(Records provided begins)
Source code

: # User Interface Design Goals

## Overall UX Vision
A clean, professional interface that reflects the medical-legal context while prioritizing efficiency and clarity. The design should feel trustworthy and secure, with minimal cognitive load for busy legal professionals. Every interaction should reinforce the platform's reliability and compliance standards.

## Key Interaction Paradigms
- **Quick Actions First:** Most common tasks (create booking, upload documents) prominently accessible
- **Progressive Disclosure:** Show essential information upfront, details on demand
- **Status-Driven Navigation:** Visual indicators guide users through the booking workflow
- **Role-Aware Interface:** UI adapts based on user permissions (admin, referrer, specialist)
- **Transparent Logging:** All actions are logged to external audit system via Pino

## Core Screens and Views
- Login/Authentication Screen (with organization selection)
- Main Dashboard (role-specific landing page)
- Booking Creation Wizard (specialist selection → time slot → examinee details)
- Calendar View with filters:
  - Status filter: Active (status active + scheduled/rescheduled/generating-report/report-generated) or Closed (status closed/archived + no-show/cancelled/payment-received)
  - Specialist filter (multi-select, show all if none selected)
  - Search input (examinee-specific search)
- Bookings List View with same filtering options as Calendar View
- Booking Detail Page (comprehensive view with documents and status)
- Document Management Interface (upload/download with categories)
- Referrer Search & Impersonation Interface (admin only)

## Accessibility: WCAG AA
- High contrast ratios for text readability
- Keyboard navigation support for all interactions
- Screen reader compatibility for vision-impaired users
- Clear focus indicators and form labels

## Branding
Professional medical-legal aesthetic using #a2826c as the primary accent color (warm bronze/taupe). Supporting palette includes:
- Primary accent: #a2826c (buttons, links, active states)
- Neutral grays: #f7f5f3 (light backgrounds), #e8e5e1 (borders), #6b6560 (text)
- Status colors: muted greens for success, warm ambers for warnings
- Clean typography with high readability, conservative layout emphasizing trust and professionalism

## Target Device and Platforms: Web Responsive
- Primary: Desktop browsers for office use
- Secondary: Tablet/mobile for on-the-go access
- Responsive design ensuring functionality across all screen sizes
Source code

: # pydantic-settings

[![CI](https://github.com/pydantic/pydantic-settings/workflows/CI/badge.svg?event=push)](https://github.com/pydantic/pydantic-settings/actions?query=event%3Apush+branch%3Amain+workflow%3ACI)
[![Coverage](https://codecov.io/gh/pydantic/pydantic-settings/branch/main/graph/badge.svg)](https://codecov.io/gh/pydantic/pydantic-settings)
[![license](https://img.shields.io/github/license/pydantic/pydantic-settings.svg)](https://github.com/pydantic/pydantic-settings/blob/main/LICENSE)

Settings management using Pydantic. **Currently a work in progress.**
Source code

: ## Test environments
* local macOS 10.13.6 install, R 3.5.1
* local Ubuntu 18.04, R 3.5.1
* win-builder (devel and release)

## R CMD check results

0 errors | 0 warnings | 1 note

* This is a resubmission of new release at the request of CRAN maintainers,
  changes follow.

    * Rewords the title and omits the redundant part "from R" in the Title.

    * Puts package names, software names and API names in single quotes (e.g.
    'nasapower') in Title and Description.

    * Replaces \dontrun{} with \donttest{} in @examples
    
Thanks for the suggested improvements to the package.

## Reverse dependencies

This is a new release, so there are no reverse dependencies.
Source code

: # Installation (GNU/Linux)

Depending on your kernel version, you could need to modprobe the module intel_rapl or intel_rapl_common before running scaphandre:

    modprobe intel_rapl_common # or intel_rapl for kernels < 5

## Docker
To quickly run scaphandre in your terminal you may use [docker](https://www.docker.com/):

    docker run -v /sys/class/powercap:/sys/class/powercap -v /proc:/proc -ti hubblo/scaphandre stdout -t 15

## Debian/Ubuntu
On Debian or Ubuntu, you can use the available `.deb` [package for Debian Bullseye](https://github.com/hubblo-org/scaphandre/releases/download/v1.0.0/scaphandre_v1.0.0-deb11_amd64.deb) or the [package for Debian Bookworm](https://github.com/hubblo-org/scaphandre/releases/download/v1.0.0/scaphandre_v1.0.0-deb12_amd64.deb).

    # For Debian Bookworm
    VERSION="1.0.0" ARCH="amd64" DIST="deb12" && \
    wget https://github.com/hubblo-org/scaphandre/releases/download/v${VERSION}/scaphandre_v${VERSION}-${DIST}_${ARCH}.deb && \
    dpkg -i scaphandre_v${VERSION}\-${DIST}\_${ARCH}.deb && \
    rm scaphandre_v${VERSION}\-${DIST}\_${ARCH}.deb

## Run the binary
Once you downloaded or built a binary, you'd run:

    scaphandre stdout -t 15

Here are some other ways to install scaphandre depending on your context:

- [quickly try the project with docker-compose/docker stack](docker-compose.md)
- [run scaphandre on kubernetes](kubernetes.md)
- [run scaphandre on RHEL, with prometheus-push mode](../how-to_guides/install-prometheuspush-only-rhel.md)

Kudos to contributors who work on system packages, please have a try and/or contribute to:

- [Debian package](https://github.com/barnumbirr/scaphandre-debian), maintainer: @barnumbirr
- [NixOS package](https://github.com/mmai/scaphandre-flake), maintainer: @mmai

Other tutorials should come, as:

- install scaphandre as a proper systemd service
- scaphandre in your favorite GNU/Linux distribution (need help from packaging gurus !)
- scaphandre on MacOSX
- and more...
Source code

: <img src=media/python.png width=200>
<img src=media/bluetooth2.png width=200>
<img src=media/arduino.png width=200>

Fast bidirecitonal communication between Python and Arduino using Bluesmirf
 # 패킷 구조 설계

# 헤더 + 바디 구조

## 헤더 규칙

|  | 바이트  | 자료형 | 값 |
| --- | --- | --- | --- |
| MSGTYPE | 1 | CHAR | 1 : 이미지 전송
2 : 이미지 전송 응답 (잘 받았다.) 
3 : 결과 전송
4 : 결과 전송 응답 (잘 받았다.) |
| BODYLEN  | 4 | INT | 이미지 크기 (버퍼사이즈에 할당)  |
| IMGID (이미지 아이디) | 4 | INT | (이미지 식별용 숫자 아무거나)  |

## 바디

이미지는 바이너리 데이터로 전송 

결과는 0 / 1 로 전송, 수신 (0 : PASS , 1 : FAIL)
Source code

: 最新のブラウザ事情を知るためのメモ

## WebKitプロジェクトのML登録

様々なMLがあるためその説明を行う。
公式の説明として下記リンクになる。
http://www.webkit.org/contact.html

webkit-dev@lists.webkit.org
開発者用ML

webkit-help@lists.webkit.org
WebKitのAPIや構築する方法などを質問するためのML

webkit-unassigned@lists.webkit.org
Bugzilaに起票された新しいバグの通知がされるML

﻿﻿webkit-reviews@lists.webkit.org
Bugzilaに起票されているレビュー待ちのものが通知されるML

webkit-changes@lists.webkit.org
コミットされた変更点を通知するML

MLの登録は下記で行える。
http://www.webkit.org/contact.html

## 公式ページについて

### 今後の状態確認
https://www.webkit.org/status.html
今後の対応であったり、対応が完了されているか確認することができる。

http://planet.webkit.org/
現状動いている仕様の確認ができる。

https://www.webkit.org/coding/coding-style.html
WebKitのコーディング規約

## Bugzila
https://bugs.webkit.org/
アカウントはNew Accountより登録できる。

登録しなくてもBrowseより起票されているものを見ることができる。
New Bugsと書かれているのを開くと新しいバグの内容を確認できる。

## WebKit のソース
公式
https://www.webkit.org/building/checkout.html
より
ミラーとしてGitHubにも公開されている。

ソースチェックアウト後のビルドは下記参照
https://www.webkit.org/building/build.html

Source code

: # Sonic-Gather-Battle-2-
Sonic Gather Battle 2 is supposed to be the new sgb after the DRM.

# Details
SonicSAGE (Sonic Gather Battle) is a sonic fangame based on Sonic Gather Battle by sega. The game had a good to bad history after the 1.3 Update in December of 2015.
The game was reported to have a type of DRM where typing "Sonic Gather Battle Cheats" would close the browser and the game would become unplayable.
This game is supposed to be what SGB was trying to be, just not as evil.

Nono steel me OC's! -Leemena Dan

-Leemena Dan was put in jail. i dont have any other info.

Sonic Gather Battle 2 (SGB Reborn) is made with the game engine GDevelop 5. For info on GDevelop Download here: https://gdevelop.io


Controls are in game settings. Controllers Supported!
(Records provided ends)
Exercise. Could you write out exactly the lines above, starting at the first one and ending with the line that has "## Key Interaction Paradigms"?

Answer to the exercise.
Source code

: # User Interface Design Goals

## Overall UX Vision
A clean, professional interface that reflects the medical-legal context while prioritizing efficiency and clarity. The design should feel trustworthy and secure, with minimal cognitive load for busy legal professionals. Every interaction should reinforce the platform's reliability and compliance standards.

## Key Interaction Paradigms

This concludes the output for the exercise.